- Pemberton Pemberton
- Coordinates: 37°40′29″N 78°05′05″W﻿ / ﻿37.67472°N 78.08472°W
- Country: United States
- State: Virginia
- County: Goochland
- Elevation: 197 ft (60 m)
- Time zone: UTC-5 (Eastern (EST))
- • Summer (DST): UTC-4 (EDT)
- Area code: 804
- GNIS feature ID: 1493410

= Pemberton, Virginia =

Unincorporated community in Virginia, United States

Pemberton is an unincorporated community in Goochland County, Virginia, United States. Virginia State Route 45 passes by Pemberton, located about 11 mi west of Goochland, the county seat. It was named for the family that owned Clover Forest Plantation. Nearby is Howard's Neck Plantation, listed on the National Register of Historic Places.

==History==
This hamlet was named for the owners of Clover Forest Plantation. The settlement overlooks the James River and was once a hub of rural trading activity. A dam and canal lock were built on the James at Pemberton to enable passage by boats. The lock lowered boats from the Kanawha Canal into the James River just below Cartersville in Cumberland County and connected with Tamworth and its mill. Trade moved from the Cartersville port and Willis River downriver on the James.

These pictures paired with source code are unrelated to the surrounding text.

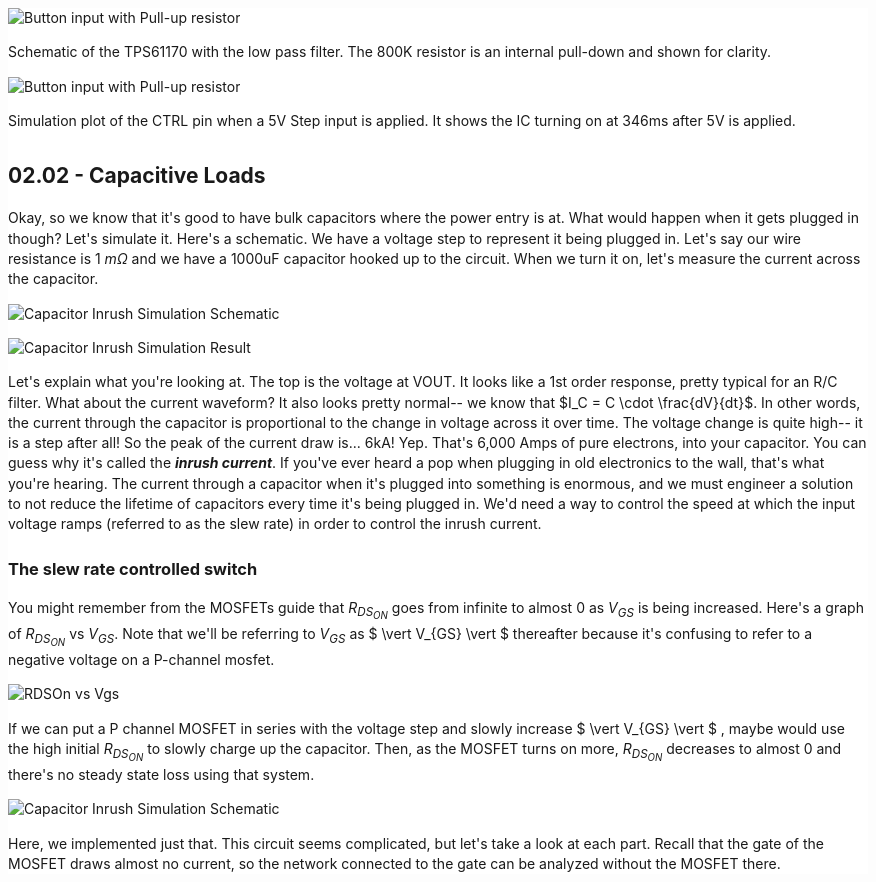 ![Button input with Pull-up resistor](LPFSch.png)

Schematic of the TPS61170 with the low pass filter. The 800K resistor is an internal pull-down and shown for clarity. 

![Button input with Pull-up resistor](LPFSim.png)

Simulation plot of the CTRL pin when a 5V Step input is applied. It shows the IC turning on at 346ms after 5V is applied. 

## 02.02 - Capacitive Loads

Okay, so we know that it's good to have bulk capacitors where the power entry is at. What would happen when it gets plugged in though? Let's simulate it. Here's a schematic. We have a voltage step to represent it being plugged in. Let's say our wire resistance is 1 $m\Omega$ and we have a 1000uF capacitor hooked up to the circuit. When we turn it on, let's measure the current across the capacitor. 

![Capacitor Inrush Simulation Schematic](CapInrushSchematic.png)

![Capacitor Inrush Simulation Result](CapInrushSim.png)

Let's explain what you're looking at. The top is the voltage at VOUT. It looks like a 1st order response, pretty typical for an R/C filter. What about the current waveform? It also looks pretty normal-- we know that $I_C = C \cdot \frac{dV}{dt}$. In other words, the current through the capacitor is proportional to the change in voltage across it over time. The voltage change is quite high-- it is a step after all! So the peak of the current draw is... 6kA! Yep. That's 6,000 Amps of pure electrons, into your capacitor. You can guess why it's called the ***inrush current***. If you've ever heard a pop when plugging in old electronics to the wall, that's what you're hearing. The current through a capacitor when it's plugged into something is enormous, and we must engineer a solution to not reduce the lifetime of capacitors every time it's being plugged in. We'd need a way to control the speed at which the input voltage ramps (referred to as the slew rate) in order to control the inrush current.  

### The slew rate controlled switch

You might remember from the MOSFETs guide that $R_{DS_{ON}}$ goes from infinite to almost 0 as $V_{GS}$ is being increased. Here's a graph of $R_{DS_{ON}}$ vs $V_{GS}$. Note that we'll be referring to $V_{GS}$ as $ \vert V_{GS} \vert $ thereafter because it's confusing to refer to a negative voltage on a P-channel mosfet. 

![RDSOn vs Vgs](../ComponentSelection/RdsonVgs.png)

If we can put a P channel MOSFET in series with the voltage step and slowly increase $ \vert V_{GS} \vert $ , maybe would use the high initial $R_{DS_{ON}}$ to slowly charge up the capacitor. Then, as the MOSFET turns on more, $R_{DS_{ON}}$ decreases to almost 0 and there's no steady state loss using that system. 

![Capacitor Inrush Simulation Schematic](SlewRateSwitch.png)

Here, we implemented just that. This circuit seems complicated, but let's take a look at each part. Recall that the gate of the MOSFET draws almost no current, so the network connected to the gate can be analyzed without the MOSFET there.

Pemberton became connected to other markets via the Cartersville-Fredericksburg State Road, that began in Cartersville, crossed the James, and continued northward. The Cartersville Bridge, built across the James River in 1824, connected Cartersville and Pemberton; it was the first James River bridge built in Goochland County. At the time, all other river crossings were by ferry.

In the late 1800s the Richmond and Alleghany Railroad (later the Chesapeake and Ohio Railway, and currently CSX) was built through the area along the tow path of the abandoned Kanawha Canal. Pemberton was one of the railroad stops. Trains arrived in the village daily, carrying passengers and mail.

By the early 1920s the rural village of Pemberton consisted of a large combined general store and post office, a lumber mill and pulp yards. Prominent Goochland County residents living in Pemberton included William Henry (Bill) Hall, a veteran of the Civil War; and Bland Selden Hobson, the only Goochland woman known to have served overseas in World War I.